What to work on
In the entries below, find the line with "active ingredient using" and print exactly every line from there up to and including the line with "To resolve, a density of 1~kg/L is assumed.", with no other lines.

Content starts

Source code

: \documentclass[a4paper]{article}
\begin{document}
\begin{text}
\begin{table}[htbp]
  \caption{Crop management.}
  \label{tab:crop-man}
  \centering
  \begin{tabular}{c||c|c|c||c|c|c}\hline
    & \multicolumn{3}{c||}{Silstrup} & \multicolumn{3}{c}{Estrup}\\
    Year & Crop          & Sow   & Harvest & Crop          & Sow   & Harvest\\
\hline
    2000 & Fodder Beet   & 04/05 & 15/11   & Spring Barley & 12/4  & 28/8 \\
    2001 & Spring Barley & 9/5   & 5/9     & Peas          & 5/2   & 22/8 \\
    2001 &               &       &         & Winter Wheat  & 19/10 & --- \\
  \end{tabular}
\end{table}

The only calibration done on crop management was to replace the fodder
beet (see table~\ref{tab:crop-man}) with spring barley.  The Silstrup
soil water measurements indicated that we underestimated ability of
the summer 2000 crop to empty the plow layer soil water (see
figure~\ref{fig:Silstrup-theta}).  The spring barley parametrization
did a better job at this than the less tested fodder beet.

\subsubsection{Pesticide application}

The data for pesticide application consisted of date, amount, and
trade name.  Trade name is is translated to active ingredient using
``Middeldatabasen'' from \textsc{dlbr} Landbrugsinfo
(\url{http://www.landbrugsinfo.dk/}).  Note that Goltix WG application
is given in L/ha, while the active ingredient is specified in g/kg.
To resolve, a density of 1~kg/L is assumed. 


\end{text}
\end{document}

Content ends
Content starts

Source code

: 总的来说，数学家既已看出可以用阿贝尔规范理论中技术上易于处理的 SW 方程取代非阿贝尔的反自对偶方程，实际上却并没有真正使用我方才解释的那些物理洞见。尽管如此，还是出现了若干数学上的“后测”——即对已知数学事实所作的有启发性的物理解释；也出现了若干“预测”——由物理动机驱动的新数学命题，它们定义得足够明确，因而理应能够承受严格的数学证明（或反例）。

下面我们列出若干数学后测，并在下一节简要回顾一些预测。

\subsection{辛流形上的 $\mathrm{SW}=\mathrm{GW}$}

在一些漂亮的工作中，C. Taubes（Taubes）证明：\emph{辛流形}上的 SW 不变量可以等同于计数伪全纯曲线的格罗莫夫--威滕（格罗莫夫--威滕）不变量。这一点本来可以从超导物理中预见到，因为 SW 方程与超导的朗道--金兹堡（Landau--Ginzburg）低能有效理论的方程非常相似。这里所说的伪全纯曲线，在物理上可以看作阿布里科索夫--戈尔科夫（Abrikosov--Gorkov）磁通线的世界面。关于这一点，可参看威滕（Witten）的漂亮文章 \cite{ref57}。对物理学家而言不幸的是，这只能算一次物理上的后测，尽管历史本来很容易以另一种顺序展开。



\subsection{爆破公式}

Content ends

Output
trade name.  Trade name is is translated to active ingredient using
``Middeldatabasen'' from \textsc{dlbr} Landbrugsinfo
(\url{http://www.landbrugsinfo.dk/}).  Note that Goltix WG application
is given in L/ha, while the active ingredient is specified in g/kg.
To resolve, a density of 1~kg/L is assumed. 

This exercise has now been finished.